O coração de Christopher Nolan .


O coração de Christopher Nolan.

Se existe um nome no cinema contemporâneo que sempre desperta curiosidade e frisson no público, este é o do cineasta Christopher Nolan. Com uma filmografia recheada de produções ambiciosas em suas temáticas e de um apuro técnico indiscutível, o diretor que fez sua carreira pautada numa racionalidade pragmática, e às vezes um tanto quanto excessiva, tenta, pela primeira vez, fugir de alguns estigmas que ele próprio ajudou a criar.
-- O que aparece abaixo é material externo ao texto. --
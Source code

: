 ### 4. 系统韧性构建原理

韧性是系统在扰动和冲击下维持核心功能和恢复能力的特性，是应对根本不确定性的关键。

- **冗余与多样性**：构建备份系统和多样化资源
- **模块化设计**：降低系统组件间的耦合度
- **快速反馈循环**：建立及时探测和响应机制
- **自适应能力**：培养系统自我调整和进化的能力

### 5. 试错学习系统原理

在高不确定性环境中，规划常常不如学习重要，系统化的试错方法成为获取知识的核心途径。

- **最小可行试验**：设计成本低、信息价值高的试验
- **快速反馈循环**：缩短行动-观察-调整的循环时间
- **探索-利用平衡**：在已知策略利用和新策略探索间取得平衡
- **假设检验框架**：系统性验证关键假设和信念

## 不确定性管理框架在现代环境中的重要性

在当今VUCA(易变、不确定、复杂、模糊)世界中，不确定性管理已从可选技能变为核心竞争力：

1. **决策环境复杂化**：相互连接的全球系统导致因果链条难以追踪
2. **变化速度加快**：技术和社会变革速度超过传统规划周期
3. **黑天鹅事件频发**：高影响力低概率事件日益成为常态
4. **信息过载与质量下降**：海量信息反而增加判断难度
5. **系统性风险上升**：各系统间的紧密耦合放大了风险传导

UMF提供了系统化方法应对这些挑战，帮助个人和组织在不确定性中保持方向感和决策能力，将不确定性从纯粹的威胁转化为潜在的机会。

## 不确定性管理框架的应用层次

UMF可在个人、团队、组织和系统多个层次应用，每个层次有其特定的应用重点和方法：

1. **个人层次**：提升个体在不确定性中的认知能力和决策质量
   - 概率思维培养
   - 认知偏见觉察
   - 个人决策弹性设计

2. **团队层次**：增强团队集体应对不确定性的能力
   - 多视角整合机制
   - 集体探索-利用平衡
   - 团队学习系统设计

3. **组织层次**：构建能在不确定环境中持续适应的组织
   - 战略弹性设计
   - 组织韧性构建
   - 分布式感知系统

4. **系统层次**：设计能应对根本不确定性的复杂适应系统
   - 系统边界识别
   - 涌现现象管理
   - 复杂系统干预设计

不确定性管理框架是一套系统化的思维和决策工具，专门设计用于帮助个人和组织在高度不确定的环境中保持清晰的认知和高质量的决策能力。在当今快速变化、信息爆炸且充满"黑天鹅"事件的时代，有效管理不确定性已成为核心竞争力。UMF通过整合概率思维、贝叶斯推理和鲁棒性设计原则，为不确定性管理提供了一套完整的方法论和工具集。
Roteirizado por Nolan e pelo irmão Jonathan, Interestelar narra a história de Cooper (Matthew McConaughey), um fazendeiro e ex-piloto teste da NASA que, junto de toda a humanidade, está vendo a Terra ser arruinada por pragas e tempestades de areia, sem poder fazer nada a respeito. Quando Murphy (Mackenzie Foy), a filha mais nova de Cooper, encontra uma mensagem que revela a última frente de salvação do planeta, o pai de família parte com um grupo de astronautas numa odisseia intergalática que irá definir o destino da nossa espécie.

Interestelar tem tudo aquilo que um verdadeiro fã de ficção científica admira. Uma trama repleta de conceitos científicos instigantes (buracos de minhoca, viagens no tempo, teoria da relatividade), personagens centrais com peso dramático e o costumeiro deleite visual que se espera de uma jornada interplanetária. Infelizmente, o egocentrismo bobo dos seus realizadores quase mina a estrutura dramática do longa, e talvez esta seja a lição mais dolorosa aprendida durante as quase três horas de duração.
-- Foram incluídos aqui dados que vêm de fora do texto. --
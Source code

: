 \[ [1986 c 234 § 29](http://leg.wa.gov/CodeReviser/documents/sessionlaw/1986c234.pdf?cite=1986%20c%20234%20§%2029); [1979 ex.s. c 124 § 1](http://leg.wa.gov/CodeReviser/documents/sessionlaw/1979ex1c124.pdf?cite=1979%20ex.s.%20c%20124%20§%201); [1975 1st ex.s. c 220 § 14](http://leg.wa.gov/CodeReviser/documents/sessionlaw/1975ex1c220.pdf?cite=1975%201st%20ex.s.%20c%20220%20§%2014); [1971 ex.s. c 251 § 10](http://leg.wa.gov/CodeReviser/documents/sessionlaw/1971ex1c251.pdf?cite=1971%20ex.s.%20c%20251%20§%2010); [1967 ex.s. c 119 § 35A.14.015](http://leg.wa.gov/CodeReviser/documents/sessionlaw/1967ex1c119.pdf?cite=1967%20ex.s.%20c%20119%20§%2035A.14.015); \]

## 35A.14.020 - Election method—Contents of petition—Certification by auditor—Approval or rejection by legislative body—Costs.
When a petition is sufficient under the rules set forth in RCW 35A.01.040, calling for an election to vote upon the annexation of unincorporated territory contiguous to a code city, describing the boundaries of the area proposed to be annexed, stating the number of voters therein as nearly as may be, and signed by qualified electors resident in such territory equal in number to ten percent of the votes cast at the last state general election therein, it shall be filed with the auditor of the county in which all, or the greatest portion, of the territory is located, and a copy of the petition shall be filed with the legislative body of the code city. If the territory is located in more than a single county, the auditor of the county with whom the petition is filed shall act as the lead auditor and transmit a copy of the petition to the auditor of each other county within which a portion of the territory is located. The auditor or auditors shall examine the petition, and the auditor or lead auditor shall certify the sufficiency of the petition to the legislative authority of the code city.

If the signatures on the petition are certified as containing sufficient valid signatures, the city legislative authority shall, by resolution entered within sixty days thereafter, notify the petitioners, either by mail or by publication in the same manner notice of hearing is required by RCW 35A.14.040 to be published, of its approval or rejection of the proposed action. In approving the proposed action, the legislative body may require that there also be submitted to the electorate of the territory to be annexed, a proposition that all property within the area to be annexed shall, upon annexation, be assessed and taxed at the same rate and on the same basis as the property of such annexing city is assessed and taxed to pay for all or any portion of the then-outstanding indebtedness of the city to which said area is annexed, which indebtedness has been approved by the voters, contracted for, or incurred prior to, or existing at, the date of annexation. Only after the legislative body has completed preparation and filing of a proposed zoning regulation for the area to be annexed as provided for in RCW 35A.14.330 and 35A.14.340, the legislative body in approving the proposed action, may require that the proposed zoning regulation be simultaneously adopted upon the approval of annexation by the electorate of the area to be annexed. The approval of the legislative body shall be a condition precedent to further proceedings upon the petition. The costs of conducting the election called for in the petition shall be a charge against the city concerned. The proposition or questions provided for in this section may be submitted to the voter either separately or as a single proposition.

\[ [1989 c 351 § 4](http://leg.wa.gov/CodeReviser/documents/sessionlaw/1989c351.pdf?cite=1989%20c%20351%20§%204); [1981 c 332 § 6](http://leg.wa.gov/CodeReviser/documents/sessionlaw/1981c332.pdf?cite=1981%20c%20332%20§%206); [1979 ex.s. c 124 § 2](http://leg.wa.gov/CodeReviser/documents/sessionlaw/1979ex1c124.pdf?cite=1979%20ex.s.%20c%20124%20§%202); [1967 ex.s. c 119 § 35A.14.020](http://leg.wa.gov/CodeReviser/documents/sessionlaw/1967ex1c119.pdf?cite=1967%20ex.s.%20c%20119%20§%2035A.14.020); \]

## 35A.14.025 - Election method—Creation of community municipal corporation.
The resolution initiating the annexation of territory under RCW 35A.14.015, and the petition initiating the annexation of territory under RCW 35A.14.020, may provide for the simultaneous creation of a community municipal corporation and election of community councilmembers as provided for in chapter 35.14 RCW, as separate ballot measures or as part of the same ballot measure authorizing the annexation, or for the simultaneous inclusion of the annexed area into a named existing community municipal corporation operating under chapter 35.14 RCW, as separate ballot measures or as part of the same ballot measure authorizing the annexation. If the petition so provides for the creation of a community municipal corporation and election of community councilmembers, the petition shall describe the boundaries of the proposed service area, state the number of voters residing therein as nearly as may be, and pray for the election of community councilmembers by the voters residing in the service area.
Mesmo confiando um pouco mais na sua audiência - os diálogos expositivos não incomodam tanto como os de A Origem -, o roteiro dos irmãos Nolan, abandona a fé na própria força da narrativa quando, de uma forma súbita, insere reviravoltas manjadas e desnecessárias (por exemplo, a necessidade de revelar um vilão no terceiro ato, como se a carga de tensão da situação em si não se fizesse valer) que soam amadoras, tamanha a discrepância de tom com as horas iniciais do filme. O que também exerce um efeito negativo nas já incômodas derrapadas é a trilha sonora nenhum pouco inspirada de Hans Zimmer. Conduzindo as emoções do espectador com rédeas de ferro, só sobra espaço para antecipação, já que por conta da trilha somos capazes de prever que algo ruim ou bom está prestes a acontecer.

Para alavancar Interestelar, e talvez demonstrando que este era o objetivo real de Nolan, o componente humano da produção é, sem sombra de dúvidas, o seu carro chefe. Cooper, sua família e os astronautas da Missão Lázaro passam uma amálgama de sentimentos tão comoventes e relacionáveis que, sem esta força, eu não hesitaria em decretar o fiasco do filme. O maior exemplo está em Matthew McConaughey e na jovem atriz Mackenzie Foy.

Dando vida a uma relação de pai e filha que rende duas das sequências mais fortes e emocionais que eu vi este ano nos cinemas, os atores não só conduzem o lado mais fantástico do filme, com uma surpreendente humanidade, como provam que Nolan é sim capaz de abandonar o racional sem soar sentimentaloide. Também é louvável (pelo menos aqui), o sucesso do diretor em referenciar 2001 - Uma Odisseia no Espaço, ao trazer TARS e CASE, os robôs em forma de monolito, como personalidades centrais e indispensáveis à trama.

Tentando a autossabotagem mas ironicamente provando ser forte justo no que sempre foi o maior defeito do seu criador, Interestelar é o sci-fi agridoce que poderia ser mais, mesmo que acabe sendo o suficiente. Um drama intergalático que não define uma era, mas pavimenta a estrada para outros de uma forma deveras impressionante.